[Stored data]

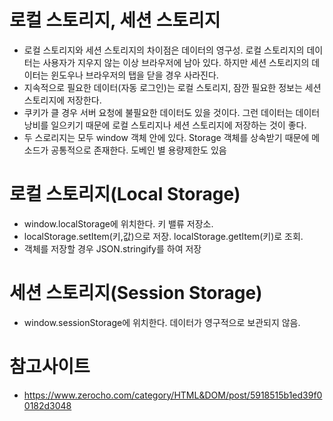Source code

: # 로컬 스토리지, 세션 스토리지

- 로컬 스토리지와 세션 스토리지의 차이점은 데이터의 영구성. 로컬 스토리지의 데이터는 사용자가 지우지 않는 이상 브라우저에 남아 있다. 하지만 세션 스토리지의 데이터는 윈도우나 브라우저의 탭을 닫을 경우 사라진다.
- 지속적으로 필요한 데이터(자동 로그인)는 로컬 스토리지, 잠깐 필요한 정보는 세션 스토리지에 저장한다.
- 쿠키가 클 경우 서버 요청에 불필요한 데이터도 있을 것이다. 그런 데이터는 데이터 낭비를 일으키기 때문에 로컬 스토리지나 세션 스토리지에 저장하는 것이 좋다.
- 두 스로리지는 모두 window 객체 안에 있다. Storage 객체를 상속받기 때문에 메소드가 공통적으로 존재한다. 도베인 별 용량제한도 있음

# 로컬 스토리지(Local Storage)

- window.localStorage에 위치한다. 키 밸류 저장소.
- localStorage.setItem(키,값)으로 저장. localStorage.getItem(키)로 조회.
- 객체를 저장할 경우 JSON.stringify를 하여 저장

# 세션 스토리지(Session Storage)

- window.sessionStorage에 위치한다. 데이터가 영구적으로 보관되지 않음.

# 참고사이트

- https://www.zerocho.com/category/HTML&DOM/post/5918515b1ed39f00182d3048
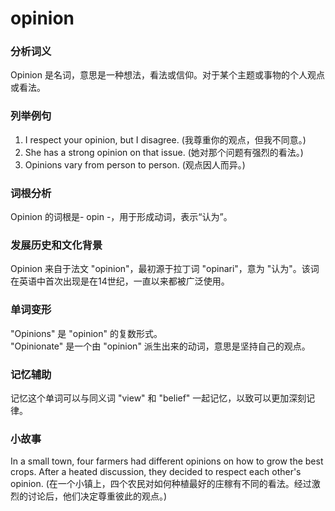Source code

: # opinion

### 分析词义

  

Opinion 是名词，意思是一种想法，看法或信仰。对于某个主题或事物的个人观点或看法。

  

### 列举例句

  

1.  I respect your opinion, but I disagree. (我尊重你的观点，但我不同意。)
2.  She has a strong opinion on that issue. (她对那个问题有强烈的看法。)
3.  Opinions vary from person to person. (观点因人而异。)

  

### 词根分析

  

Opinion 的词根是- opin -，用于形成动词，表示“认为”。

  

### 发展历史和文化背景

  

Opinion 来自于法文 "opinion"，最初源于拉丁词 "opinari"，意为 "认为"。该词在英语中首次出现是在14世纪，一直以来都被广泛使用。

  

### 单词变形

  

"Opinions" 是 "opinion" 的复数形式。  
"Opinionate" 是一个由 "opinion" 派生出来的动词，意思是坚持自己的观点。

  

### 记忆辅助

  

记忆这个单词可以与同义词 "view" 和 "belief" 一起记忆，以致可以更加深刻记律。

  

### 小故事

  

In a small town, four farmers had different opinions on how to grow the best crops. After a heated discussion, they decided to respect each other's opinion. (在一个小镇上，四个农民对如何种植最好的庄稼有不同的看法。经过激烈的讨论后，他们决定尊重彼此的观点。)
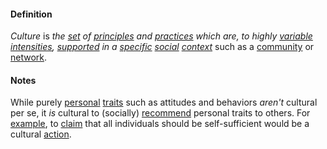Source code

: #### Definition

*Culture* is *the [set](https://github.com/gcassel/Modular-Organization-Terminology/blob/master/terms/set.md) of [principles](https://github.com/gcassel/Modular-Organization-Terminology/blob/master/terms/principle.md) and [practices](https://github.com/gcassel/Modular-Organization-Terminology/blob/master/terms/practice.md) which are, to highly [variable](https://github.com/gcassel/Modular-Organization-Terminology/blob/master/terms/variable.md) [intensities](https://github.com/gcassel/Modular-Organization-Terminology/blob/master/terms/intensity.md), [supported](https://github.com/gcassel/Modular-Organization-Terminology/blob/master/terms/support.md) in a [specific](https://github.com/gcassel/Modular-Organization-Terminology/blob/master/terms/specific.md) [social](https://github.com/gcassel/Modular-Organization-Terminology/blob/master/terms/social.md) [context](https://github.com/gcassel/Modular-Organization-Terminology/blob/master/terms/context.md)* such as a [community](https://github.com/gcassel/Modular-Organizing-Terminology/blob/master/terms/community.md) or [network](https://github.com/gcassel/Modular-Organizing-Terminology/blob/master/terms/network.md).

#### Notes

While purely [personal](https://github.com/gcassel/Modular-Organization-Terminology/blob/master/terms/personal.md) [traits](https://github.com/gcassel/Modular-Organization-Terminology/blob/master/terms/trait.md) such as attitudes and behaviors *aren't* cultural per se, it *is* cultural to (socially) [recommend](https://github.com/gcassel/Modular-Organization-Terminology/blob/master/terms/recommend.md) personal traits to others.   For [example](https://github.com/gcassel/Modular-Organization-Terminology/blob/master/terms/example.md), to [claim](https://github.com/gcassel/Modular-Organization-Terminology/blob/master/terms/claim.md) that all individuals should be self-sufficient would be a cultural [action](https://github.com/gcassel/Modular-Organization-Terminology/blob/master/terms/act.md).
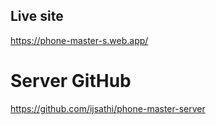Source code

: ## Live site 
https://phone-master-s.web.app/
# Server GitHub
https://github.com/ijsathi/phone-master-server 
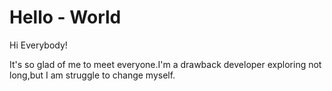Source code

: Hello - World
==============

Hi Everybody!

It's so glad of me to meet everyone.I'm a drawback developer exploring not long,but I am struggle to change myself.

ACTION ITEM:
All lines in the records that contain "데이터는" are to be copied and returned.

RESULT OF THE TASK:
- 로컬 스토리지와 세션 스토리지의 차이점은 데이터의 영구성. 로컬 스토리지의 데이터는 사용자가 지우지 않는 이상 브라우저에 남아 있다. 하지만 세션 스토리지의 데이터는 윈도우나 브라우저의 탭을 닫을 경우 사라진다.
- 쿠키가 클 경우 서버 요청에 불필요한 데이터도 있을 것이다. 그런 데이터는 데이터 낭비를 일으키기 때문에 로컬 스토리지나 세션 스토리지에 저장하는 것이 좋다.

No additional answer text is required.